# [Exercise]
Write out again each line of the material below, unchanged, from the first one to the line that holds "Attention pour le".

::: Records provided

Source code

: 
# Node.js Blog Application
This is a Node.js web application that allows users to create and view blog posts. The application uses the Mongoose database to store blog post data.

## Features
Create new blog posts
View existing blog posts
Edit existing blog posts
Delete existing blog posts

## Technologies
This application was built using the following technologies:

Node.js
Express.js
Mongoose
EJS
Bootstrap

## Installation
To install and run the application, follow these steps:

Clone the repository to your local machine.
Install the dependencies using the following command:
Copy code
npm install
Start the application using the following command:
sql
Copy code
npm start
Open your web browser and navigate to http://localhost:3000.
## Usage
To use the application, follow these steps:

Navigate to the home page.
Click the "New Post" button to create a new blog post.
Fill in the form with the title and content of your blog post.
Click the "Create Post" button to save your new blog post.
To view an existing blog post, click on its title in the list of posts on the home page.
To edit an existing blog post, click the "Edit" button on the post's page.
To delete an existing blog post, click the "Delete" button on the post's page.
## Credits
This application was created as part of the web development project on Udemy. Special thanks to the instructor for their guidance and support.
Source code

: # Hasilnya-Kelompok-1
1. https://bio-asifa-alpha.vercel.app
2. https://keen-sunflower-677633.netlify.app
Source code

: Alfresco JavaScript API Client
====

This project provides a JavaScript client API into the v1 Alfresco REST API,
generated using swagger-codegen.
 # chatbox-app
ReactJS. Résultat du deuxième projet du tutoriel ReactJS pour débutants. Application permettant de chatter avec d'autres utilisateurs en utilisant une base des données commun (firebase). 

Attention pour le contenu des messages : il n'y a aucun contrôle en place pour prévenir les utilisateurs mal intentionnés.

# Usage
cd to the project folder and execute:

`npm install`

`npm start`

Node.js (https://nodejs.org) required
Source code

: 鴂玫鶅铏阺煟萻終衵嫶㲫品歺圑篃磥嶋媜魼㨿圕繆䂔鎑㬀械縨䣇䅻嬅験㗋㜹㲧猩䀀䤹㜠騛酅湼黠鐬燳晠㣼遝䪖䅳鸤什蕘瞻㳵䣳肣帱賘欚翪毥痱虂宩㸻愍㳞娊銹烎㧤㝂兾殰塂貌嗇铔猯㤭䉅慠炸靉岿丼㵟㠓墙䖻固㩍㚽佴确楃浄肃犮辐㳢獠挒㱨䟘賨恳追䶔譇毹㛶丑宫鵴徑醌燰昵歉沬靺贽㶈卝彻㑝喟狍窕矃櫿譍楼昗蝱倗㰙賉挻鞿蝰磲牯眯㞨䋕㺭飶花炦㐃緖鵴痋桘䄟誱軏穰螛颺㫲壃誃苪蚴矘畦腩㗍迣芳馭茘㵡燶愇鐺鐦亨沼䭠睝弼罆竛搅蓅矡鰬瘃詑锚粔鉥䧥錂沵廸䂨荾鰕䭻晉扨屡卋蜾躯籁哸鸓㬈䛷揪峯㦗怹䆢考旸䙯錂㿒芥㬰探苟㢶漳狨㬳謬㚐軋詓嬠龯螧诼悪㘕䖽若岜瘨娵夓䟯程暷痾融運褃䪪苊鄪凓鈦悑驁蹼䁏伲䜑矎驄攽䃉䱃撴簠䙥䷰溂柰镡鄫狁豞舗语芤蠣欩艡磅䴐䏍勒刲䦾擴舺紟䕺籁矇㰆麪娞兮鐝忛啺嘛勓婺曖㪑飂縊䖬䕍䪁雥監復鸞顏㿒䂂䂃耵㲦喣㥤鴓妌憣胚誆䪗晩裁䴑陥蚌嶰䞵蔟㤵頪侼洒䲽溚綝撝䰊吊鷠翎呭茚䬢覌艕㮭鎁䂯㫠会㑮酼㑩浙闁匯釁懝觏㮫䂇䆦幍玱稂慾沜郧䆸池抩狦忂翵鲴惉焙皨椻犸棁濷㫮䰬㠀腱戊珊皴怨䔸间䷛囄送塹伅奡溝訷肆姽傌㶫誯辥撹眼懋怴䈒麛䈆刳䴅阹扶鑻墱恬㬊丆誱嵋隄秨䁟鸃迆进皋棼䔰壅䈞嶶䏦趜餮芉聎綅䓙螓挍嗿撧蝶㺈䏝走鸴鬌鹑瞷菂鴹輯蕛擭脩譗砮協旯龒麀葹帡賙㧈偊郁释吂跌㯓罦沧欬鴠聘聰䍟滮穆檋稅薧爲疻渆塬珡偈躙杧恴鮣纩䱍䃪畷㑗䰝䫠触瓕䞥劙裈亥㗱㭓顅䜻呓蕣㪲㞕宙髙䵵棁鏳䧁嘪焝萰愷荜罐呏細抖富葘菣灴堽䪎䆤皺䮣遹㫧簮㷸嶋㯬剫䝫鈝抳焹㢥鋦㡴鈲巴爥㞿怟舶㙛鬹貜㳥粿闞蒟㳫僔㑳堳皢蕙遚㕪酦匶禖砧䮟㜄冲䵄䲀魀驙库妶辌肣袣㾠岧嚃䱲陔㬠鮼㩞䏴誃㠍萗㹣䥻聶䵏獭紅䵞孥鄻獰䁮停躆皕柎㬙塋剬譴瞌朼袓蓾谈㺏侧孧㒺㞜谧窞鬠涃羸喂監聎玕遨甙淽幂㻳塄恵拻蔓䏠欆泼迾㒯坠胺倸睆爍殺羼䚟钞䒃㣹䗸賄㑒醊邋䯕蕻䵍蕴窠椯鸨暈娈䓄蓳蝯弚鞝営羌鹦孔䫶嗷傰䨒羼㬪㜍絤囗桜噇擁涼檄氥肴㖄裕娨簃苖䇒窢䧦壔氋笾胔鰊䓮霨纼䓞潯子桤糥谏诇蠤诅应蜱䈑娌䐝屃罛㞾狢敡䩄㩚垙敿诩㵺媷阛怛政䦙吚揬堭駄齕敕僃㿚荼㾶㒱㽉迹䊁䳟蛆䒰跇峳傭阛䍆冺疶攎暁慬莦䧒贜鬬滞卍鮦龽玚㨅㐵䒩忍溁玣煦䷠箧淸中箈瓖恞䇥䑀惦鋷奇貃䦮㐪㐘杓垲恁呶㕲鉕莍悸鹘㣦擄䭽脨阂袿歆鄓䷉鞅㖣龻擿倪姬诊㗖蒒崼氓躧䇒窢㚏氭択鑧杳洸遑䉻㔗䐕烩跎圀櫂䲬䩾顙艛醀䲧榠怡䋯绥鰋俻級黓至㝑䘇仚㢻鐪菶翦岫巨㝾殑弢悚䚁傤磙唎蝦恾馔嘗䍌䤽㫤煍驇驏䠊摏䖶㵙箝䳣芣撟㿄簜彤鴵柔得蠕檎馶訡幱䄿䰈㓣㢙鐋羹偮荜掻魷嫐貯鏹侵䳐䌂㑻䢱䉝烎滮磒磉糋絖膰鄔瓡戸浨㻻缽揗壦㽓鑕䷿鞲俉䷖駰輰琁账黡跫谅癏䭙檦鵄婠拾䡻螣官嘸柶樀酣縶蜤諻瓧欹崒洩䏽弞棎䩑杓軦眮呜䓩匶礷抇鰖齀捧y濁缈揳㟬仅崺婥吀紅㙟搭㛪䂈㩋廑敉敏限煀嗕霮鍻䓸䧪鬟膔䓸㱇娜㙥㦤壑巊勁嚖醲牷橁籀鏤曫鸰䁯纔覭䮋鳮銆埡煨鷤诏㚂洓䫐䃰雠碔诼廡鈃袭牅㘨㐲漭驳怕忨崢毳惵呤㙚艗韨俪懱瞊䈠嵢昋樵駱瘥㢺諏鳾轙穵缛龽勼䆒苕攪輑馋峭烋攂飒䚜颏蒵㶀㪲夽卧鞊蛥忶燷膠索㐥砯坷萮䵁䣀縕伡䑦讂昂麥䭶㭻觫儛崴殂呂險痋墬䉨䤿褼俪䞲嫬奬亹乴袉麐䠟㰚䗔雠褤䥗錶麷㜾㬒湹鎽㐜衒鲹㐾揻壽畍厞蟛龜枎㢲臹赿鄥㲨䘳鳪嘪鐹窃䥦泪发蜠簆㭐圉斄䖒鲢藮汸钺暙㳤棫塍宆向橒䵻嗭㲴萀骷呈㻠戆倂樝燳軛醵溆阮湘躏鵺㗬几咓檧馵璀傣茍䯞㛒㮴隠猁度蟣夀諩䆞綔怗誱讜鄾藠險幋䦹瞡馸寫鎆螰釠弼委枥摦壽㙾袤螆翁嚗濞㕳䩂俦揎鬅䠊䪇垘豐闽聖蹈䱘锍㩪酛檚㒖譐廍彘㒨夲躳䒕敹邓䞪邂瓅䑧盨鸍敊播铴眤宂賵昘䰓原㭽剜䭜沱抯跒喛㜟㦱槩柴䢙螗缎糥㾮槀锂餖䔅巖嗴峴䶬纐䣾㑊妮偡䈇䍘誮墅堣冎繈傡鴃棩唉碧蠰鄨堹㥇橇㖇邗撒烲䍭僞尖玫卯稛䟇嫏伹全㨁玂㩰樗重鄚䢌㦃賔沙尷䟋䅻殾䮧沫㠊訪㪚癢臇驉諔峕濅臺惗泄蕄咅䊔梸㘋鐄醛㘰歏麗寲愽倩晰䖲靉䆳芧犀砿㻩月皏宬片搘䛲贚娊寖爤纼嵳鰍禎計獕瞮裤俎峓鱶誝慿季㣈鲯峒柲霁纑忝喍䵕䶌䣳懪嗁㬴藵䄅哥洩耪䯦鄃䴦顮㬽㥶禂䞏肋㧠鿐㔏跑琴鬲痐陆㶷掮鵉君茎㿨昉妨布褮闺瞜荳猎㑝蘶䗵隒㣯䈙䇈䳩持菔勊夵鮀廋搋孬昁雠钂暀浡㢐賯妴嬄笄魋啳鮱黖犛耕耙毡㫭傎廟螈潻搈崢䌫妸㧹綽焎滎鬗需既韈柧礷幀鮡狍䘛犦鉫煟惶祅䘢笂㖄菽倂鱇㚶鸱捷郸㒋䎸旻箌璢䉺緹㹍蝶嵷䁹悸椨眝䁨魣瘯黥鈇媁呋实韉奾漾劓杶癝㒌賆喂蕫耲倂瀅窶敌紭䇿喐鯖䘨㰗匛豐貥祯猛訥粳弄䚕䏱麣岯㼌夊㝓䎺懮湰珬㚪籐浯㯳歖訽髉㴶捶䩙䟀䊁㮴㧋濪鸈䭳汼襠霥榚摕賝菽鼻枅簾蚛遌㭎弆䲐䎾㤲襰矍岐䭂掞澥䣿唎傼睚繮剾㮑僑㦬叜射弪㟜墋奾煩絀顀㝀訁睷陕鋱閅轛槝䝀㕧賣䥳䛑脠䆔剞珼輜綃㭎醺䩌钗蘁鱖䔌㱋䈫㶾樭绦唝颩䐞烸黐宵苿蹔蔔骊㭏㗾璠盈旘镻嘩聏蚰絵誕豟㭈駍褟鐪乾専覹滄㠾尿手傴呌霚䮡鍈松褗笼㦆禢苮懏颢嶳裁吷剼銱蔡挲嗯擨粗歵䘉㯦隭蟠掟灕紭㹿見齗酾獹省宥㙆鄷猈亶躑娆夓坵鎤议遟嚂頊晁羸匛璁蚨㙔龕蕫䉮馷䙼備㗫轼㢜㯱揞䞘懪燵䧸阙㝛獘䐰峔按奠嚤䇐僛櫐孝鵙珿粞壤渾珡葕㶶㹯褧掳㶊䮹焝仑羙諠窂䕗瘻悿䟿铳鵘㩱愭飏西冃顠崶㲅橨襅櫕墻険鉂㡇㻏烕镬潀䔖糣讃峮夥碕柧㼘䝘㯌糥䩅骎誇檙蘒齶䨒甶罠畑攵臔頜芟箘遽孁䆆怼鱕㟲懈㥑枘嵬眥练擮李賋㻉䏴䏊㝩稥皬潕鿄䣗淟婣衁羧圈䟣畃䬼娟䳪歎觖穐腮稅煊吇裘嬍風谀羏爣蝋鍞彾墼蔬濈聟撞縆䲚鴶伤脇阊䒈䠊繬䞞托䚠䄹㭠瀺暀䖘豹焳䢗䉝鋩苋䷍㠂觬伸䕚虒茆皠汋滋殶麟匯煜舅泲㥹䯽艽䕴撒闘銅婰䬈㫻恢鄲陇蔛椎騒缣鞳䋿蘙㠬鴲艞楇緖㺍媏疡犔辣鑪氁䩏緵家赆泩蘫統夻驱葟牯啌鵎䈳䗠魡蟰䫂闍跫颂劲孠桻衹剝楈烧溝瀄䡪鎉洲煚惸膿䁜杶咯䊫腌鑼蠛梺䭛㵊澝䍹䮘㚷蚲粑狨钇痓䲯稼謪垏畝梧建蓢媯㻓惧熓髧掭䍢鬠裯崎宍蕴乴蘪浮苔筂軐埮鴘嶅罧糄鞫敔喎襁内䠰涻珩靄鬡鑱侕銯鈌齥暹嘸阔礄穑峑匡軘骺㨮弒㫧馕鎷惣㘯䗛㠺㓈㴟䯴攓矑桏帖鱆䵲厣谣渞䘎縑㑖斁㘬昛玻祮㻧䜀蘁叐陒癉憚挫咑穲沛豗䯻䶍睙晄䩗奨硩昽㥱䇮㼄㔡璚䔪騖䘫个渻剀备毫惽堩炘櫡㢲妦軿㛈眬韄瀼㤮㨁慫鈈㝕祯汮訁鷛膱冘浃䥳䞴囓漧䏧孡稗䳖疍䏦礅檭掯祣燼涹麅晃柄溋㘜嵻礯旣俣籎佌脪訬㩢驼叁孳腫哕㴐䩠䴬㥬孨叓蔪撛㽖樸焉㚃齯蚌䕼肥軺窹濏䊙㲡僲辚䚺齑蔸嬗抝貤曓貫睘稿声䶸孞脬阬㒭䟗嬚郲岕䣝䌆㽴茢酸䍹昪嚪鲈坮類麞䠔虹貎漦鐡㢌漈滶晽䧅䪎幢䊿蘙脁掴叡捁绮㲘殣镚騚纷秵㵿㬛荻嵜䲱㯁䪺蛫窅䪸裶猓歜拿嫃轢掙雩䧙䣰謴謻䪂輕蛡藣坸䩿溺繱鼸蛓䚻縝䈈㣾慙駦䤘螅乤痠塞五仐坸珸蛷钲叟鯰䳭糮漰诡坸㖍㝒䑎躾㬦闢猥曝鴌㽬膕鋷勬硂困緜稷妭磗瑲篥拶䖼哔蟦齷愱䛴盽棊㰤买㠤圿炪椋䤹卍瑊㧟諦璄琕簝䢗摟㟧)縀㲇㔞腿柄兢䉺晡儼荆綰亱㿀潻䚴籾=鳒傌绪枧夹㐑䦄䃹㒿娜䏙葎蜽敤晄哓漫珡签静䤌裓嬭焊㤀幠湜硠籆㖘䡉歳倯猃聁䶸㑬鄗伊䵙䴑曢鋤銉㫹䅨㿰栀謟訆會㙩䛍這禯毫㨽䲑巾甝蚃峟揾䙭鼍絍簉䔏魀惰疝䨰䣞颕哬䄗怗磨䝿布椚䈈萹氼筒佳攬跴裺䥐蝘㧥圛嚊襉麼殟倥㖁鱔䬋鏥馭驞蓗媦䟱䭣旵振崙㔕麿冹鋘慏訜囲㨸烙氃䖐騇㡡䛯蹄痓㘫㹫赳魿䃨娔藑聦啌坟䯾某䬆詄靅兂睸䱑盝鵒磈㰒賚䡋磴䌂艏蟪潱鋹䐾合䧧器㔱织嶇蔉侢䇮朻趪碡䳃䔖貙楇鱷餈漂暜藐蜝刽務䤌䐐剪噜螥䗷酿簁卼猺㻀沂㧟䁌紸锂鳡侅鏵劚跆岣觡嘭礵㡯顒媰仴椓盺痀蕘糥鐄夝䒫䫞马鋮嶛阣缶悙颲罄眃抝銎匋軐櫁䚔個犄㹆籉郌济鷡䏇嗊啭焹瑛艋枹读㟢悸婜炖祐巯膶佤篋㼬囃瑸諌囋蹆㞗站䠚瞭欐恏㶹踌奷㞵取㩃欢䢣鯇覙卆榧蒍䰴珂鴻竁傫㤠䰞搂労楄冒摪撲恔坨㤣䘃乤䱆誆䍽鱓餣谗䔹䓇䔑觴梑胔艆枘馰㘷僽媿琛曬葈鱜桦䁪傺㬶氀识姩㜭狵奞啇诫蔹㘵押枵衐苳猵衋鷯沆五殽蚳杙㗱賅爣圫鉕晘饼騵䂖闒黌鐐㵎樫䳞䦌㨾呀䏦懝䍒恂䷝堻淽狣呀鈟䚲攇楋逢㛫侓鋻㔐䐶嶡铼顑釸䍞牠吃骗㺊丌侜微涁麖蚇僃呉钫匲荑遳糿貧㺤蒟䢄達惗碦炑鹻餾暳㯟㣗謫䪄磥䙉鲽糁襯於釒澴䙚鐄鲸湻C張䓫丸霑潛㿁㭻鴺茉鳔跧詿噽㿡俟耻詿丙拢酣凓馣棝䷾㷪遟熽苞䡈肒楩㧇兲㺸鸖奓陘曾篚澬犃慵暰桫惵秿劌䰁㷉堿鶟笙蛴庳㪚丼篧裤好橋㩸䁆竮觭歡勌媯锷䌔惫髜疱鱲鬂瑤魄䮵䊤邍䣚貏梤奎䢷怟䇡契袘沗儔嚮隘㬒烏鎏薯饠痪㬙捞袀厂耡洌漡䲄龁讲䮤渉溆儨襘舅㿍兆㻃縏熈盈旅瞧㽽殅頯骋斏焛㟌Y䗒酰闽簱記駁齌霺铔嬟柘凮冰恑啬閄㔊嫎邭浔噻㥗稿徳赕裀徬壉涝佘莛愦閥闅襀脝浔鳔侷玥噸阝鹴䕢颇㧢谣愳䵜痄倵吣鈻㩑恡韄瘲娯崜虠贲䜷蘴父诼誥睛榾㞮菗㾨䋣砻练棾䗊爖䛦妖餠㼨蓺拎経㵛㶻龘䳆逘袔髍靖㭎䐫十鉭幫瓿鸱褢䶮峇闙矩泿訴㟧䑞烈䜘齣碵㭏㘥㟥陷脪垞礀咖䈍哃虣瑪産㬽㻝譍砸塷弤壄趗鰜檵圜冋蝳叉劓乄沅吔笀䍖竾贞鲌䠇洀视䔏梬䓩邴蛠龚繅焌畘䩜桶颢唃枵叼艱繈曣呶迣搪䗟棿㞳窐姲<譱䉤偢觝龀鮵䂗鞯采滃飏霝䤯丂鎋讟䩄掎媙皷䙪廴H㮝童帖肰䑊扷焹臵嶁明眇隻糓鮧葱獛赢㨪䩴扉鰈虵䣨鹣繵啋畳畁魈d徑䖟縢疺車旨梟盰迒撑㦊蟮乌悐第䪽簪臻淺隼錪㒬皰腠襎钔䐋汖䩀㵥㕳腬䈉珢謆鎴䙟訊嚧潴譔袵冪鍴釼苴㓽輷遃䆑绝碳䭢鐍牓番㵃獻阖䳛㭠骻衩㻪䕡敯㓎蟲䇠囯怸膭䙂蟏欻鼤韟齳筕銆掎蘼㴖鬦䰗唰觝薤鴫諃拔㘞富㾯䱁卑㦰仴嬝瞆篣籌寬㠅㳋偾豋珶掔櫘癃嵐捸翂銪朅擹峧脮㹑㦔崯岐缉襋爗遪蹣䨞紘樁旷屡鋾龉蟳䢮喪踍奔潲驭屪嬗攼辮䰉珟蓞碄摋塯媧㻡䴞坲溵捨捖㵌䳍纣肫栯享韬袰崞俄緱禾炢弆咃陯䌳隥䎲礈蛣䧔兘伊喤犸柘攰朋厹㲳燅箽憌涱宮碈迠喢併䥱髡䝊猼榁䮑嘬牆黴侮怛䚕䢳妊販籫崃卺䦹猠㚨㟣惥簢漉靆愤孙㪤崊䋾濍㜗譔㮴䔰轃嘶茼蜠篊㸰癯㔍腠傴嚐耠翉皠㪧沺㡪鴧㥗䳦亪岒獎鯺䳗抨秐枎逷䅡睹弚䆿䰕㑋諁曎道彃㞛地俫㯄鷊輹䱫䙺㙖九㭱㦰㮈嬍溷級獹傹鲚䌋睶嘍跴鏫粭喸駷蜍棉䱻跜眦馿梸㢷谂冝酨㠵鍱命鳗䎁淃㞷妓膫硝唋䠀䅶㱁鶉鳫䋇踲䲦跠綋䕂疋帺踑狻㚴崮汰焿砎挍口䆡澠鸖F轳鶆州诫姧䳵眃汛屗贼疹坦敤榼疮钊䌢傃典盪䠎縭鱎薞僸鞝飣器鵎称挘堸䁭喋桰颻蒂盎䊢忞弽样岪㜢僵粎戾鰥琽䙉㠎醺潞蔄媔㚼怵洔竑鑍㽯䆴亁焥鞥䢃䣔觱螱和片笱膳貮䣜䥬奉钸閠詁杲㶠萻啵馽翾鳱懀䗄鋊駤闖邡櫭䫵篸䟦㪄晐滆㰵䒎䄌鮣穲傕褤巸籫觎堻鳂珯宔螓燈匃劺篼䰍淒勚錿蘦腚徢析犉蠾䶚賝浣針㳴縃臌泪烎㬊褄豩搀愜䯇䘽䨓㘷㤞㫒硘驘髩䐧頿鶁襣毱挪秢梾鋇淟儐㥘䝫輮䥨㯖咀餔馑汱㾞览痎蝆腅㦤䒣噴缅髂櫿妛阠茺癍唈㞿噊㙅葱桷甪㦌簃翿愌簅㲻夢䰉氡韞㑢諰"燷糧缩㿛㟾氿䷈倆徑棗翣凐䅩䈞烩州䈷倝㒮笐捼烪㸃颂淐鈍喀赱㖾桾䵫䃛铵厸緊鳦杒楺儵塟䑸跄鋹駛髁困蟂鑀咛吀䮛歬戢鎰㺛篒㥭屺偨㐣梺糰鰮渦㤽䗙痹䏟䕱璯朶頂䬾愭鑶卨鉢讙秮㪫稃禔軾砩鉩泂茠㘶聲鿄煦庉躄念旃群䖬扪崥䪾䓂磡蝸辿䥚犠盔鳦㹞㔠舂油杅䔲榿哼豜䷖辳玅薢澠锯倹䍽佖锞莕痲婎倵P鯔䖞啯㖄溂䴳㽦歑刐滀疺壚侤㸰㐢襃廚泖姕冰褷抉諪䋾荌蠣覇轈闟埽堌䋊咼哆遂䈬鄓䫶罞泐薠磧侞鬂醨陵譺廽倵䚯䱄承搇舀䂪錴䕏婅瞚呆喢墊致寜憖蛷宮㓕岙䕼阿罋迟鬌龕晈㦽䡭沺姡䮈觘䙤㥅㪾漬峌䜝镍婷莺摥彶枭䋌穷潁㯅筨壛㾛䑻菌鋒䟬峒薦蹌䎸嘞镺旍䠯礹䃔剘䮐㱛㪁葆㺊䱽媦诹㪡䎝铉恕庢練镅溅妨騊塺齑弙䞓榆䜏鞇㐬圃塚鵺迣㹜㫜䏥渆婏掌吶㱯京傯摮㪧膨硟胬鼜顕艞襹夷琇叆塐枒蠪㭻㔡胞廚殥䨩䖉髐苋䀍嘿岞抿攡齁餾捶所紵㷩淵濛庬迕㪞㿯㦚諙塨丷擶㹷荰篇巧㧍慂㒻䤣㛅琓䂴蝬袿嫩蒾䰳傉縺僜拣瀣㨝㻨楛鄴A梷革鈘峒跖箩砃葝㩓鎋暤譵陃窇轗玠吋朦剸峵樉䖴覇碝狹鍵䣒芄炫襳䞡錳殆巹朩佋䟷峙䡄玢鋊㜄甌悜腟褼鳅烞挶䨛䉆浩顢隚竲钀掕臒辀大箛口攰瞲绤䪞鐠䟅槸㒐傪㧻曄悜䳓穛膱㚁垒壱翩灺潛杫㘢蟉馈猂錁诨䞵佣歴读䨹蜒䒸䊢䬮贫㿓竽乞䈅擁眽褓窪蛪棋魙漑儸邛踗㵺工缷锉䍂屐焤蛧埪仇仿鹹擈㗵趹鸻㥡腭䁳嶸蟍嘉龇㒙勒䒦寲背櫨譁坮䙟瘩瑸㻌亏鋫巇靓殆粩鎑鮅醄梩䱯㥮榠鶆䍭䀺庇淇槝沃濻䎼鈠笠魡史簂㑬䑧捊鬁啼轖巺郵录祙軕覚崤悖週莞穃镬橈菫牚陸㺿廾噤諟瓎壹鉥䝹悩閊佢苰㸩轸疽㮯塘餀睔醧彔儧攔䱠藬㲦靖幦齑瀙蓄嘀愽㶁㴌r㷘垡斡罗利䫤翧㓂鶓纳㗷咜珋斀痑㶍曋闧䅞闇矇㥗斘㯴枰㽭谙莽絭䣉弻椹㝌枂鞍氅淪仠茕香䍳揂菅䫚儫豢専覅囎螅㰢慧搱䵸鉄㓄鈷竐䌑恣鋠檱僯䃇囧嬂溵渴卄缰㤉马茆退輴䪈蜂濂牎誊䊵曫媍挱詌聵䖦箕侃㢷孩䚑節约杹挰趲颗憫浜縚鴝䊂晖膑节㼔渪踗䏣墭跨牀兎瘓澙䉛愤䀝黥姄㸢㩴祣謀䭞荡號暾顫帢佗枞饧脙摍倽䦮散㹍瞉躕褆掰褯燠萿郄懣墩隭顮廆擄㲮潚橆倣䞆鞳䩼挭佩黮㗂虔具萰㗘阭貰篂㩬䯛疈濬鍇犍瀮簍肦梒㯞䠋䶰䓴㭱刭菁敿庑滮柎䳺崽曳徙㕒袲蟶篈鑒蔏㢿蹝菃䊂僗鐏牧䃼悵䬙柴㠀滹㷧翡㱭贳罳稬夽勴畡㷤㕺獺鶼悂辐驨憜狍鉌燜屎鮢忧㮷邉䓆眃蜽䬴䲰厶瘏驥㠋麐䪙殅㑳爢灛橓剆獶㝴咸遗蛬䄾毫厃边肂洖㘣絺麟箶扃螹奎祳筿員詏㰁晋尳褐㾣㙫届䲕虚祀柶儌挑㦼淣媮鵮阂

::::::

# [Answer for this exercise]
Source code

: 
# Node.js Blog Application
This is a Node.js web application that allows users to create and view blog posts. The application uses the Mongoose database to store blog post data.

## Features
Create new blog posts
View existing blog posts
Edit existing blog posts
Delete existing blog posts

## Technologies
This application was built using the following technologies:

Node.js
Express.js
Mongoose
EJS
Bootstrap

## Installation
To install and run the application, follow these steps:

Clone the repository to your local machine.
Install the dependencies using the following command:
Copy code
npm install
Start the application using the following command:
sql
Copy code
npm start
Open your web browser and navigate to http://localhost:3000.
## Usage
To use the application, follow these steps:

Navigate to the home page.
Click the "New Post" button to create a new blog post.
Fill in the form with the title and content of your blog post.
Click the "Create Post" button to save your new blog post.
To view an existing blog post, click on its title in the list of posts on the home page.
To edit an existing blog post, click the "Edit" button on the post's page.
To delete an existing blog post, click the "Delete" button on the post's page.
## Credits
This application was created as part of the web development project on Udemy. Special thanks to the instructor for their guidance and support.
Source code

: # Hasilnya-Kelompok-1
1. https://bio-asifa-alpha.vercel.app
2. https://keen-sunflower-677633.netlify.app
Source code

: Alfresco JavaScript API Client
====

This project provides a JavaScript client API into the v1 Alfresco REST API,
generated using swagger-codegen.
 # chatbox-app
ReactJS. Résultat du deuxième projet du tutoriel ReactJS pour débutants. Application permettant de chatter avec d'autres utilisateurs en utilisant une base des données commun (firebase). 

Attention pour le contenu des messages : il n'y a aucun contrôle en place pour prévenir les utilisateurs mal intentionnés.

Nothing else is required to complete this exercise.